> **WHAT YOU ARE ASKED TO DO**
What is needed is a copy of each line in the listing below that contains "learning".

> **SOURCE MATERIAL**
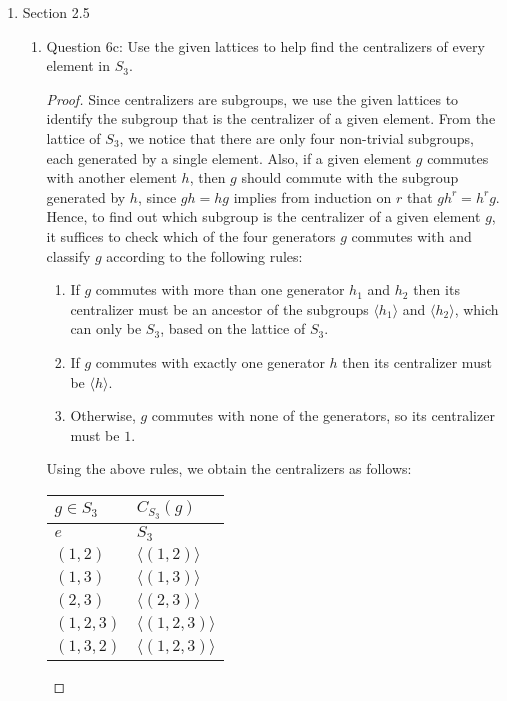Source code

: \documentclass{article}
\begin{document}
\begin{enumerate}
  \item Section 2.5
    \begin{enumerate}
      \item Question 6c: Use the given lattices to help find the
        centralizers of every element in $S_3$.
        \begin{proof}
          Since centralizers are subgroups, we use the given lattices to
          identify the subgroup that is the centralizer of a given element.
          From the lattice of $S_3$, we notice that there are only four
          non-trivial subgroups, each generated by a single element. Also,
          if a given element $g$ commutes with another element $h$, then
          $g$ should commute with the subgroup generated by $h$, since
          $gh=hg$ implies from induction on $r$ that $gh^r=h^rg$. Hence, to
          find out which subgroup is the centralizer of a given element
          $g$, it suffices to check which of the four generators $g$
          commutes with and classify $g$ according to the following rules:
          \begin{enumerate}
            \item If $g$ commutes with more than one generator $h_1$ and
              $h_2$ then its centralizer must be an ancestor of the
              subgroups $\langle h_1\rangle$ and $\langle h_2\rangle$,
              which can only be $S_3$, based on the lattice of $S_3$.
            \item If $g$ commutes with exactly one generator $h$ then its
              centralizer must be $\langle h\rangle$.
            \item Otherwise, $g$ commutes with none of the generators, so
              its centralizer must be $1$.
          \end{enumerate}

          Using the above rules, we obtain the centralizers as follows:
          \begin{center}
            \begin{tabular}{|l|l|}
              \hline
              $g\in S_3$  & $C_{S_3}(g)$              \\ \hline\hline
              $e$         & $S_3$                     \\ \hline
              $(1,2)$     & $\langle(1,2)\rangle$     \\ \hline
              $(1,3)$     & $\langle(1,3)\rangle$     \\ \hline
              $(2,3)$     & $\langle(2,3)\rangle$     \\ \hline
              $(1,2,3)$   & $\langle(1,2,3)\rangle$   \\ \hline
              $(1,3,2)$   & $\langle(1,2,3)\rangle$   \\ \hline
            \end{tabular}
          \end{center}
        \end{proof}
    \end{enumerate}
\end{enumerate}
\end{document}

...

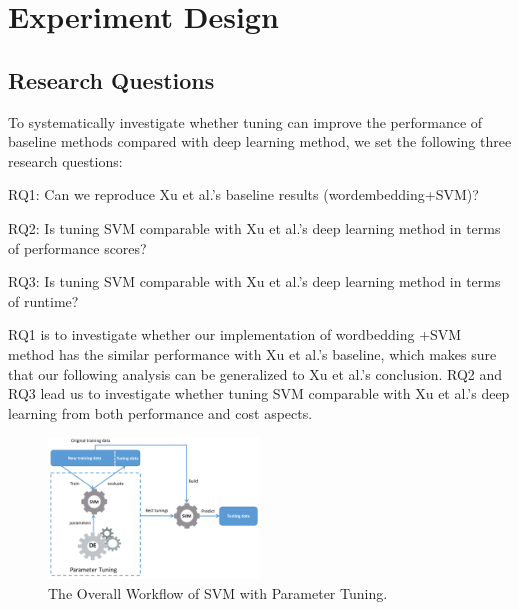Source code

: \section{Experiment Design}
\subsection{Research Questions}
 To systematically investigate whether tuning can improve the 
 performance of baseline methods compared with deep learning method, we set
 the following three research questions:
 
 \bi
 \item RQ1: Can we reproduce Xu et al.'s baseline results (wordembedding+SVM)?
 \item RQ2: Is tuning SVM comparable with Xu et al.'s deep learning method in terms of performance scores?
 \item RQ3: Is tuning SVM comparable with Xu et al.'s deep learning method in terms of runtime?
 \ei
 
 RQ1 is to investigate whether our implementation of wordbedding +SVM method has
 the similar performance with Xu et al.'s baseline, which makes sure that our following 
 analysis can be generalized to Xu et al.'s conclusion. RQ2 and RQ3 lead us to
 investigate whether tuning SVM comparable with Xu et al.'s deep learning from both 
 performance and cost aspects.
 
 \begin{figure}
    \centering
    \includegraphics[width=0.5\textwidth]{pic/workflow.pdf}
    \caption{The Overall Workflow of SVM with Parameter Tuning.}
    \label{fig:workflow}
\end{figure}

* * *

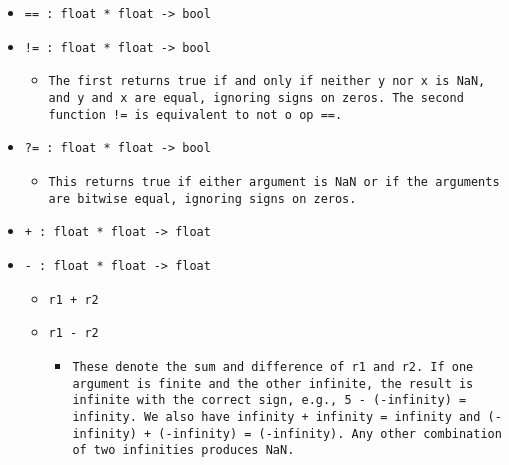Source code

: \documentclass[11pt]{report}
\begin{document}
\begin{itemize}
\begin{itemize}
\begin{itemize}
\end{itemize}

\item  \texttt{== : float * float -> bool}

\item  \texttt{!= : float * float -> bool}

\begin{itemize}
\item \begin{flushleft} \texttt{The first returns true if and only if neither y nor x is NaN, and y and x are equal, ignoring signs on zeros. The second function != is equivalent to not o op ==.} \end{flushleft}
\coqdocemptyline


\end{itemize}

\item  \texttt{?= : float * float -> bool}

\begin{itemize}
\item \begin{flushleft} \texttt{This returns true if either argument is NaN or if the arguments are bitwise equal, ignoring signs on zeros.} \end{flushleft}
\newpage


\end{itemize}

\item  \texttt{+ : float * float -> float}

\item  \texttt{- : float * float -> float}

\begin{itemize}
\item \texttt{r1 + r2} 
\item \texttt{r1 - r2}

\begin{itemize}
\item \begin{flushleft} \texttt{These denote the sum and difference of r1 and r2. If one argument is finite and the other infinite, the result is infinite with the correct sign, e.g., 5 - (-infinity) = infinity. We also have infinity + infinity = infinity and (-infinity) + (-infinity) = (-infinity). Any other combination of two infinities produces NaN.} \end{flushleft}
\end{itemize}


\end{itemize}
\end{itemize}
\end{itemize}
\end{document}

> **WRITTEN REPLY**
 performance of baseline methods compared with deep learning method, we set
 \item RQ2: Is tuning SVM comparable with Xu et al.'s deep learning method in terms of performance scores?
 \item RQ3: Is tuning SVM comparable with Xu et al.'s deep learning method in terms of runtime?
 investigate whether tuning SVM comparable with Xu et al.'s deep learning from both 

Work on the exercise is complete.